残りの季節を過ごすための心の支えにするべく、ステキな水着のねーちゃんをその目に焼きつける。
脳内メモリーに残そうと、名残惜しそうに見つめていると…。
「どーしてそんな顔ばかりするのかなー?」
「―……〜〜っ」
美女を見る度にへらへらとだらしない顔つきになるアキラを、恨めしそうに睨む。
「まだかかるっていってたから、今のうち仮眠してこよーかな〜っと」
何も言わずただ恨めしそうに見つめ、じりじりと迫る少女の視線から逃れようと、テントへ駆け込んだ。
発掘現場では、日が沈まないうちに発掘を終わらせようと、泰宏や芽美がチェインスマイトで堀り進んでいる。
「陽子ちゃん、リビングアーマーをこっちの手伝いに回してくれる?」
「私たちのほうは細かい作業のほうが多いので、そっちに行かせますね」
2人の手伝いをさせようとリビングアーマーに命令し、陽子の方は連結器の下の石に穴を空ける作業に取りかかる。
「こちらの砂利も除けましたわよ」
フックの間に詰まったものをメテオ・ブレイカーで除けた魅華星が、テレジアたちを呼ぶ。
「はい、今行きます!」
「3両目と4両目の間を外したら、千鶴を呼びに行きましょう、テレサ」
「全て終わってからよりも、その方が効率がよさそうですね」
「私は後ろからやるから、テレジアは前からお願いね」
「分かりました」
セレンフィリティに頷くと、ゆっくりとネジを外し始める。
「魅華星さん、こちらの除去作業もお願いします!」
連結器に詰まった砂利を斬り払ってもらおうと、陽子が手招きする。
「ふぅ、とても地味な作業ですこと…。
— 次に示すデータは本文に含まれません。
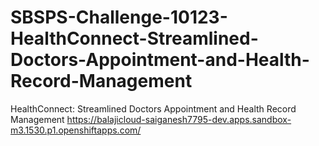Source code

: # SBSPS-Challenge-10123-HealthConnect-Streamlined-Doctors-Appointment-and-Health-Record-Management
HealthConnect: Streamlined Doctors Appointment and Health Record Management
https://balajicloud-saiganesh7795-dev.apps.sandbox-m3.1530.p1.openshiftapps.com/
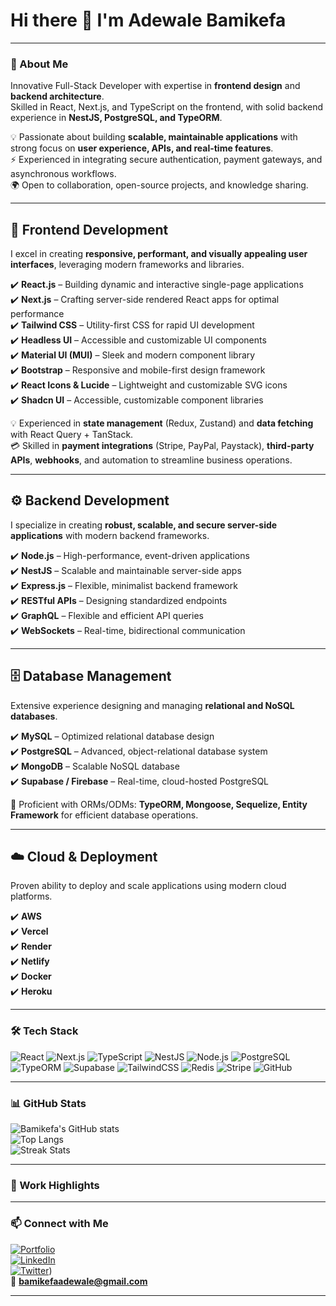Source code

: # Hi there 👋 I'm Adewale Bamikefa  

---

### 🚀 About Me
Innovative Full-Stack Developer with expertise in **frontend design** and **backend architecture**.  
Skilled in React, Next.js, and TypeScript on the frontend, with solid backend experience in **NestJS, PostgreSQL, and TypeORM**.  

💡 Passionate about building **scalable, maintainable applications** with strong focus on **user experience, APIs, and real-time features**.  
⚡ Experienced in integrating secure authentication, payment gateways, and asynchronous workflows.  
🌍 Open to collaboration, open-source projects, and knowledge sharing.  

---





## 🚀 Frontend Development  
I excel in creating **responsive, performant, and visually appealing user interfaces**, leveraging modern frameworks and libraries.  

✔️ **React.js** – Building dynamic and interactive single-page applications  
✔️ **Next.js** – Crafting server-side rendered React apps for optimal performance  
✔️ **Tailwind CSS** – Utility-first CSS for rapid UI development  
✔️ **Headless UI** – Accessible and customizable UI components  
✔️ **Material UI (MUI)** – Sleek and modern component library  
✔️ **Bootstrap** – Responsive and mobile-first design framework  
✔️ **React Icons & Lucide** – Lightweight and customizable SVG icons  
✔️ **Shadcn UI** – Accessible, customizable component libraries  

💡 Experienced in **state management** (Redux, Zustand) and **data fetching** with React Query + TanStack.  
💳 Skilled in **payment integrations** (Stripe, PayPal, Paystack), **third-party APIs**, **webhooks**, and automation to streamline business operations.  

---

## ⚙️ Backend Development  
I specialize in creating **robust, scalable, and secure server-side applications** with modern backend frameworks.  

✔️ **Node.js** – High-performance, event-driven applications  
✔️ **NestJS** – Scalable and maintainable server-side apps  
✔️ **Express.js** – Flexible, minimalist backend framework  
✔️ **RESTful APIs** – Designing standardized endpoints  
✔️ **GraphQL** – Flexible and efficient API queries  
✔️ **WebSockets** – Real-time, bidirectional communication  

---

## 🗄️ Database Management  
Extensive experience designing and managing **relational and NoSQL databases**.  

✔️ **MySQL** – Optimized relational database design  
✔️ **PostgreSQL** – Advanced, object-relational database system  
✔️ **MongoDB** – Scalable NoSQL database  
✔️ **Supabase / Firebase** – Real-time, cloud-hosted PostgreSQL  

🔧 Proficient with ORMs/ODMs: **TypeORM, Mongoose, Sequelize, Entity Framework** for efficient database operations.  

---

## ☁️ Cloud & Deployment  
Proven ability to deploy and scale applications using modern cloud platforms.  

✔️ **AWS**  
✔️ **Vercel**  
✔️ **Render**  
✔️ **Netlify**  
✔️ **Docker**  
✔️ **Heroku**  

---

### 🛠 Tech Stack
![React](https://img.shields.io/badge/-React-61DAFB?logo=react&logoColor=black)
![Next.js](https://img.shields.io/badge/-Next.js-000000?logo=nextdotjs&logoColor=white)
![TypeScript](https://img.shields.io/badge/-TypeScript-3178C6?logo=typescript&logoColor=white)
![NestJS](https://img.shields.io/badge/-NestJS-E0234E?logo=nestjs&logoColor=white)
![Node.js](https://img.shields.io/badge/-Node.js-339933?logo=node.js&logoColor=white)
![PostgreSQL](https://img.shields.io/badge/-PostgreSQL-336791?logo=postgresql&logoColor=white)
![TypeORM](https://img.shields.io/badge/-TypeORM-FCC624?logo=typeorm&logoColor=black)
![Supabase](https://img.shields.io/badge/-Supabase-3ECF8E?logo=supabase&logoColor=white)
![TailwindCSS](https://img.shields.io/badge/-TailwindCSS-38B2AC?logo=tailwind-css&logoColor=white)
![Redis](https://img.shields.io/badge/-Redis-DC382D?logo=redis&logoColor=white)
![Stripe](https://img.shields.io/badge/-Stripe-008CDD?logo=stripe&logoColor=white)
![GitHub](https://img.shields.io/badge/-GitHub-181717?logo=github&logoColor=white)

---

### 📊 GitHub Stats
![Bamikefa's GitHub stats](https://github-readme-stats.vercel.app/api?username=bamikefa-adewale&show_icons=true&theme=tokyonight)  
![Top Langs](https://github-readme-stats.vercel.app/api/top-langs/?username=bamikefa-adewale&layout=compact&theme=tokyonight)  
![Streak Stats](https://streak-stats.demolab.com?user=bamikefa-adewale&theme=tokyonight)  
 

---

### 💼 Work Highlights


---

### 📫 Connect with Me
[![Portfolio](https://img.shields.io/badge/Portfolio-000000?logo=vercel&logoColor=white)](https://myportfolio-ten-blue-50.vercel.app/)  
[![LinkedIn](https://img.shields.io/badge/LinkedIn-0A66C2?logo=linkedin&logoColor=white)](www.linkedin.com/in/bamikefa-adewale)  
[![Twitter](https://img.shields.io/badge/Twitter-1DA1F2?logo=twitter&logoColor=white)](https://twitter.com/KING_Bamkem001))  
📧 **bamikefaadewale@gmail.com**  

---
でも、わたくしでなければ、簡単に除けることは出来そうにないですものね?」
砂利ごとき薙ぎ払ってさしあげますわ、と口元に片手を当てて微笑する。
「お下がりなさい。石などにぶつかっても知りませんわよっ」
びっしりとフックの間に詰まった小石はメテオ・ブレイカーに斬りつけられる度に、ピキキ…と徐々にヒビが入っていく。
「刀真、SPリチャージをかけてあげて」
「光条兵器は魔法攻撃ですから、物理的なものを除ける時などは大変なんですよね」
斬る度に消耗していく様子に、刀真は魅華星のSPを回復してやる。
「あっちはどこまで進んだかしら?」
前の車両はどうなっているのか月夜がカメラを向けると、ちょうどレキやアウレウスが3両目の前まで簡易レールを敷き終わったところだ。
「そろそろ引き上げチームを呼んだほうがいいかな?」
「あっ、私が行くわ」
2つ目の連結器の解除を終えたテレジアが、千鶴たちを呼びに向かう。
その頃、コレット・パームラズ(これっと・ぱーむらず)はニャ〜ンズか好みそうなカツオブシを水に浸して丸くし、フライパンでさっと揚げたカツオブシボールを袋に詰めている。
「これなら、餌にも玩具にもなりそうね」
「我は洞窟の右側でニャ〜ンズを引きつけ役をしよう。コレットは左側を頼む」
「了解よ!」
ユリウス プッロ(ゆりうす・ぷっろ)に頷いたコレットは酸素タンクを背負う。
2人が海へ入った後、テレジアは陸に戻り、パートナーの元へ駆け寄る。
「千鶴、引き上げ準備が終わりそうなので、洞窟へきてください!」
「はーい、テレサちゃん!」
「アキラ、引き上げ作業が始まるヨ!」
男子用のテントの前で、アリスが大きな声で呼びかける。
「今、用意するから待って!」
飛び起きたアキラは慌ててテントから出る。
「今度もライトで合図をくれるのかな?」
「ライトの合図って?」
「最初の引き上げの時は、海面から高度を上げたり、浜辺へ運ぶように指示をもらったんだ。空から引き上げる時は、ライトを2回点滅させてもらったよ」
どんな指示をもらっていたのか千鶴にアキラが説明する。
「なるほどね」
「引き上げる前にロヒカールメの機体に、登山用ザイルを結びつける作業をしなければいけませんね。私がライトを1回点滅させたら、洞窟の前で待機してください。2回点滅させたら後ろに下がって、引っ張り上げる合図です。そして、3回点滅させたらその場で止まってくださいね」
「うん…分かったわ!」
千鶴は頷きながら聞きメモを取る。
「では、先に現場へ戻りますね」
合図を確認し終わるとテレジアは浜辺へ駆け、パラミタ内海へダイブする。
「ふぅ…。銃型HCの防水加工だけでかなり時間を使ってしまったな」
耐水性を施そうと、先端テクノロジーの作業をしていたため、予定よりも時間を使ってしまったようだ。
「間に合いそうですの?」
布に迷彩塗装を施している天城 一輝(あまぎ・いっき)に、ローザ・セントレス(ろーざ・せんとれす)が声をかける。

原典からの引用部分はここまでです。